XML Document Schema
XML Document Schema
Databases have schemas, which are used to constrain what information can be stored in the database and to constrain the data types of the stored information. In contrast, by default, XML documents can be created without any associated schema: An el- ement may then have any subelement or attribute. While such freedom may occasionally be acceptable given the self-describing nature of the data format, it is not generally useful when XML documents must be processesed automatically as part of an application, or even when large amounts of related data are to be formatted in XML.
Here, we describe the document-oriented schema mechanism included as part of the XML standard, the Document Type Definition, as well as the more recently defined XMLSchema.
Document Type Definition
The document type definition (DTD) is an optional part of an XML document. The main purpose of a DTD is much like that of a schema: to constrain and type the information present in the document. However, the DTD does not in fact constrain types in the sense of basic types like integer or string. Instead, it only constrains the appearance of subelements and attributes within an element. The DTD is primarily a list of rules for what pattern of subelements appear within an element. Figure 10.6 shows a part of an example DTD for a bank information document; the XML document in Figure 10.1 conforms to this DTD.
Each declaration is in the form of a regular expression for the subelements of an element. Thus, in the DTD in Figure 10.6, a bank element consists of one or more account, customer, or depositor elements; the | operator specifies “or” while the + operator specifies “one or more.” Although not shown here, the ∗ operator is used to specify “zero or more,” while the ? operator is used to specify an optional element (that is, “zero or one”).

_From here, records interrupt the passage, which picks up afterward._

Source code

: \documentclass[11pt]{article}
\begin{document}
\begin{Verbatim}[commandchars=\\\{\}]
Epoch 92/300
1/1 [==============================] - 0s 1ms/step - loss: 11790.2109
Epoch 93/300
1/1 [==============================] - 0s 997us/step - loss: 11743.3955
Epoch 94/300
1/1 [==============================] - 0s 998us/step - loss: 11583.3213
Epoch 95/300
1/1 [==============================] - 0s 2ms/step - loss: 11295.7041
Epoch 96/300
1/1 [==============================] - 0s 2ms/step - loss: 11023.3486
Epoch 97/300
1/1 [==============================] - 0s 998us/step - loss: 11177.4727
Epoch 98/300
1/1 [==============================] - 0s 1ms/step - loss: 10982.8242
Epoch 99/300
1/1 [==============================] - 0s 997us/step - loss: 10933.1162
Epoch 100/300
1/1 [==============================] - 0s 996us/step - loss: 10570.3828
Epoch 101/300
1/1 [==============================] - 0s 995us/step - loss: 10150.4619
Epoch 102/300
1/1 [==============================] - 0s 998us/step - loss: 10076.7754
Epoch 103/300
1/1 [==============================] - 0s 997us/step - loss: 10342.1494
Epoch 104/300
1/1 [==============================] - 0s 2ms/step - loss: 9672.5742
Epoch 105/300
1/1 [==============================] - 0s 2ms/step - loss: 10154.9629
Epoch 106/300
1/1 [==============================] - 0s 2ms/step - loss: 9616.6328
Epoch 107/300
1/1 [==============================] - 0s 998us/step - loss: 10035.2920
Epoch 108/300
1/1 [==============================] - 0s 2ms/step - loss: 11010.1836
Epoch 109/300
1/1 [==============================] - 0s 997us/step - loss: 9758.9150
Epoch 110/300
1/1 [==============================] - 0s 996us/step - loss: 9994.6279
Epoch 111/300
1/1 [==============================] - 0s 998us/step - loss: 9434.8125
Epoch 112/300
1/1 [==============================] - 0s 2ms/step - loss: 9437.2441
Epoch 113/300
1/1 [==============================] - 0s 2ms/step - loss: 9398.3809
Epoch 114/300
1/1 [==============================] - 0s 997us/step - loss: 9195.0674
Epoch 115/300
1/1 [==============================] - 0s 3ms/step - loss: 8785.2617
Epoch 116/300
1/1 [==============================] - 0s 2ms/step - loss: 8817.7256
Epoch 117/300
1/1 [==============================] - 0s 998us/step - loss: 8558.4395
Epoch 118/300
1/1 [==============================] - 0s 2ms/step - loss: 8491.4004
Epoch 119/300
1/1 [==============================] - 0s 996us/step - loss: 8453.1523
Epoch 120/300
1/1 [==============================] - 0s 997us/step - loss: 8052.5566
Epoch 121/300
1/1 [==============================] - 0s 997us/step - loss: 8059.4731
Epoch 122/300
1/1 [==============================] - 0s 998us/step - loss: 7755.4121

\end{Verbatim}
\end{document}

The account element is defined to contain subelements account-number, branch- name and balance (in that order). Similarly, customer and depositor have the at- tributes in their schema defined as subelements.
Finally, the elements account-number, branch-name, balance, customer-name, customer-street, and customer-city are all declared to be of type #PCDATA. The keyword #PCDATA indicates text data; it derives its name, historically, from “parsed character data.” Two other special type declarations are empty, which says that the element has no contents, and any, which says that there is no constraint on the subelements of the element; that is, any elements, even those not mentioned in the DTD, can occur as subelements of the element. The absence of a declaration for an element is equivalent to explicitly declaring the type as any.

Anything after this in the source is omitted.